Plain-text document sources
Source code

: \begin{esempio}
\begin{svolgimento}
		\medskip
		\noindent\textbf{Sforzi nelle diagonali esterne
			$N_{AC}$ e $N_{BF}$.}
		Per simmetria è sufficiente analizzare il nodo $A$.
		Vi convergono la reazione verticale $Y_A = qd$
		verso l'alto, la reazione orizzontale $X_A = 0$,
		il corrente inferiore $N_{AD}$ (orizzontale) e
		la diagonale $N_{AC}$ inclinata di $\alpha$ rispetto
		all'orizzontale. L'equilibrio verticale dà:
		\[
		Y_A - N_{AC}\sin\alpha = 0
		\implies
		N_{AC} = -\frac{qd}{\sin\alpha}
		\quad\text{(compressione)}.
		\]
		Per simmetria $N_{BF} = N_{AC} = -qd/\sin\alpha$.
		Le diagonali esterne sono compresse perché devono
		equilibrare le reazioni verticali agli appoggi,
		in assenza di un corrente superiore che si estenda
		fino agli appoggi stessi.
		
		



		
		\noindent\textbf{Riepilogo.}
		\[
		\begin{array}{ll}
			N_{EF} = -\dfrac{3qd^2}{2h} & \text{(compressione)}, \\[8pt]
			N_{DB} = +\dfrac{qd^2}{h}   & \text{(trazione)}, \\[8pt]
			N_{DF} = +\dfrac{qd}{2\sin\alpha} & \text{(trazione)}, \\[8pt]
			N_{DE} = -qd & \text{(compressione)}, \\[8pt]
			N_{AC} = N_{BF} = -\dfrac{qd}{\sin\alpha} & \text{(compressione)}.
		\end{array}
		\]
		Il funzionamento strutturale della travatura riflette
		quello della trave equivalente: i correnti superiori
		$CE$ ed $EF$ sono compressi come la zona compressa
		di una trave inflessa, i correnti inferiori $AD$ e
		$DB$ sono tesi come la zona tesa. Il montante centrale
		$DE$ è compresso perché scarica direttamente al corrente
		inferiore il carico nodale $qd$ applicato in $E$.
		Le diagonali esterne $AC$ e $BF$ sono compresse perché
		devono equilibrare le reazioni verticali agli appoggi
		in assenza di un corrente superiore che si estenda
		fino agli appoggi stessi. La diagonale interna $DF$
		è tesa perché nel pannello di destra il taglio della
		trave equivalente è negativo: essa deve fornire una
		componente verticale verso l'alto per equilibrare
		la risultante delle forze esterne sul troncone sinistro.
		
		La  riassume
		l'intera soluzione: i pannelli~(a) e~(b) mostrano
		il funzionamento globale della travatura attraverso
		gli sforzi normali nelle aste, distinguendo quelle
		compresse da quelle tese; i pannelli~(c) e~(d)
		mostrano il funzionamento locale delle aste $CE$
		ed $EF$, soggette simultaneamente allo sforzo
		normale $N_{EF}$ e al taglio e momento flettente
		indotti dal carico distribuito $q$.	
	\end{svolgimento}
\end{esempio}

* **Task to complete**:
Transcribe every record exactly, keeping each line as it is.

* **Solution to this task**:
Source code

: \begin{esempio}
\begin{svolgimento}
		\medskip
		\noindent\textbf{Sforzi nelle diagonali esterne
			$N_{AC}$ e $N_{BF}$.}
		Per simmetria è sufficiente analizzare il nodo $A$.
		Vi convergono la reazione verticale $Y_A = qd$
		verso l'alto, la reazione orizzontale $X_A = 0$,
		il corrente inferiore $N_{AD}$ (orizzontale) e
		la diagonale $N_{AC}$ inclinata di $\alpha$ rispetto
		all'orizzontale. L'equilibrio verticale dà:
		\[
		Y_A - N_{AC}\sin\alpha = 0
		\implies
		N_{AC} = -\frac{qd}{\sin\alpha}
		\quad\text{(compressione)}.
		\]
		Per simmetria $N_{BF} = N_{AC} = -qd/\sin\alpha$.
		Le diagonali esterne sono compresse perché devono
		equilibrare le reazioni verticali agli appoggi,
		in assenza di un corrente superiore che si estenda
		fino agli appoggi stessi.
		
		



		
		\noindent\textbf{Riepilogo.}
		\[
		\begin{array}{ll}
			N_{EF} = -\dfrac{3qd^2}{2h} & \text{(compressione)}, \\[8pt]
			N_{DB} = +\dfrac{qd^2}{h}   & \text{(trazione)}, \\[8pt]
			N_{DF} = +\dfrac{qd}{2\sin\alpha} & \text{(trazione)}, \\[8pt]
			N_{DE} = -qd & \text{(compressione)}, \\[8pt]
			N_{AC} = N_{BF} = -\dfrac{qd}{\sin\alpha} & \text{(compressione)}.
		\end{array}
		\]
		Il funzionamento strutturale della travatura riflette
		quello della trave equivalente: i correnti superiori
		$CE$ ed $EF$ sono compressi come la zona compressa
		di una trave inflessa, i correnti inferiori $AD$ e
		$DB$ sono tesi come la zona tesa. Il montante centrale
		$DE$ è compresso perché scarica direttamente al corrente
		inferiore il carico nodale $qd$ applicato in $E$.
		Le diagonali esterne $AC$ e $BF$ sono compresse perché
		devono equilibrare le reazioni verticali agli appoggi
		in assenza di un corrente superiore che si estenda
		fino agli appoggi stessi. La diagonale interna $DF$
		è tesa perché nel pannello di destra il taglio della
		trave equivalente è negativo: essa deve fornire una
		componente verticale verso l'alto per equilibrare
		la risultante delle forze esterne sul troncone sinistro.
		
		La  riassume
		l'intera soluzione: i pannelli~(a) e~(b) mostrano
		il funzionamento globale della travatura attraverso
		gli sforzi normali nelle aste, distinguendo quelle
		compresse da quelle tese; i pannelli~(c) e~(d)
		mostrano il funzionamento locale delle aste $CE$
		ed $EF$, soggette simultaneamente allo sforzo
		normale $N_{EF}$ e al taglio e momento flettente
		indotti dal carico distribuito $q$.	
	\end{svolgimento}
\end{esempio}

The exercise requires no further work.